You might not know the name Harve Bennett, but Andy Griffith sure does. The Andy Griffith Show star worked with the producer of hits like The Mod Squad, The Six Million Dollar Man and The Bionic Woman on an intense mini-series called From Here to Eternity in 1979. It was adapted from the same popular novel that inspired the 1953 film by the same name, which boasted an all-star cast of Frank Sinatra, Donna Reed, Deborah Kerr and Burt Lancaster.
Griffith wasn't a star in the mini-series, which focused on a soldier who refuses to participate in a boxing match, but he played against his type as the friendly Mayberry sheriff when he took on the role of a menacing general. According to Bennett, Griffith was so mesmerizing as the "lecherous" Gen. Barney Slater, the producer made a pact with the TV star to work with him again one day. Bennett told the Archive of American Television, "That’s how I got to know Andy, and that was a joy for me because he was so smart and so skilled underneath that country boy exterior. So we vowed that we would do something together."
That day came sooner than either expected, Bennett said, when "a friend of ours brought in a script … and it was called Salvage, and it was a 2-hour pilot in which Andy Griffith, a junkman and former pilot, builds a spaceship and goes to the moon to salvage all the stuff that we’ve been shooting up there for all these years." It was a funny premise for the actor who played such a grounded Mayberry sheriff, but Griffith was game after reading the script, telling People in 1979, "I thought it was Saturday morning television, until I looked closer at the creativity and possibilities involved.”
Once Griffith signed on, Bennett said they attracted a "wonderful cast" in Joel Higgins (Silver Spoons) and Richard Jaeckel (Spenser: For Hire) and at the time, ABC was thrilled with the result. Bennett said, "It had a wonderful cast. It was a rollicking show. We ran it for ABC and they said, ‘We gotta do more of this.’"

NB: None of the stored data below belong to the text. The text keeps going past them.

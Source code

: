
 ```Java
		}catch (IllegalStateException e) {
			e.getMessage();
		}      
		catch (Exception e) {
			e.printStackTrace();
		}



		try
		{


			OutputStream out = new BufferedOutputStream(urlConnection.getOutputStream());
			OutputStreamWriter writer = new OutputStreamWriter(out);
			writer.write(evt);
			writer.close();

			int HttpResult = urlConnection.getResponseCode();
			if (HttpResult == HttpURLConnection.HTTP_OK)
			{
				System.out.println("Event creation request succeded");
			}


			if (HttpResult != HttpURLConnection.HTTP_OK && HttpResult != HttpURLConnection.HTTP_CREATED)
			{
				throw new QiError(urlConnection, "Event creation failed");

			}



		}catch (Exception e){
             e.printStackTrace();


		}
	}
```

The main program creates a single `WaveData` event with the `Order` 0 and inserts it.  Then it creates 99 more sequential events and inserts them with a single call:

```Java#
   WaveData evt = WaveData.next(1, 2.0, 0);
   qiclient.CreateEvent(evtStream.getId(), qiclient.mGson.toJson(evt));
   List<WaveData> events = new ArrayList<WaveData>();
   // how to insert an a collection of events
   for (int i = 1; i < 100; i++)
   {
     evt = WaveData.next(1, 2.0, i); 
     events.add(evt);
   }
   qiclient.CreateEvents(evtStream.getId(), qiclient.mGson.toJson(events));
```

With anticipation high, Bennett called his show Salvage 1, and it premiered in its destined time slot on Monday nights, following the football game. This turned out to be the biggest hurdle for the show that went to the moon and back with Mayberry's favorite leading man. Bennett said, "The problem with Salvage, in spite of this marvelous leading man Andy Griffith who was absolutely in his prime, was that there was no place to go after the pilot. When you’ve gone to the moon in your own rocketship, what’s next to do? ... It faltered, ultimately, in spite of great performances, and when they slotted us as the afterpiece of Monday Night Football, that was the death, because if the game wasn’t good, nobody stayed to watch Salvage."
Unfortunately, the show never achieved lift-off with audiences, but Griffith told People that in the short time he spent getting into his Salvage 1 character Harry Broderick, he actually found he had a lot more in common personally with the junkman than he did his more iconic character Andy Taylor. When asked how he saw himself at the time of the interview, Andy said, "I guess a lot like Harry, the character I play in Salvage. A dreamer, loyal to friends, but also a con artist who will take advantage of a situation. He likes humor when it’s appropriate, but he has a very serious side. I’m a bit like the sheriff in the old Andy Griffith Show too, but he is probably a nicer guy than I am.”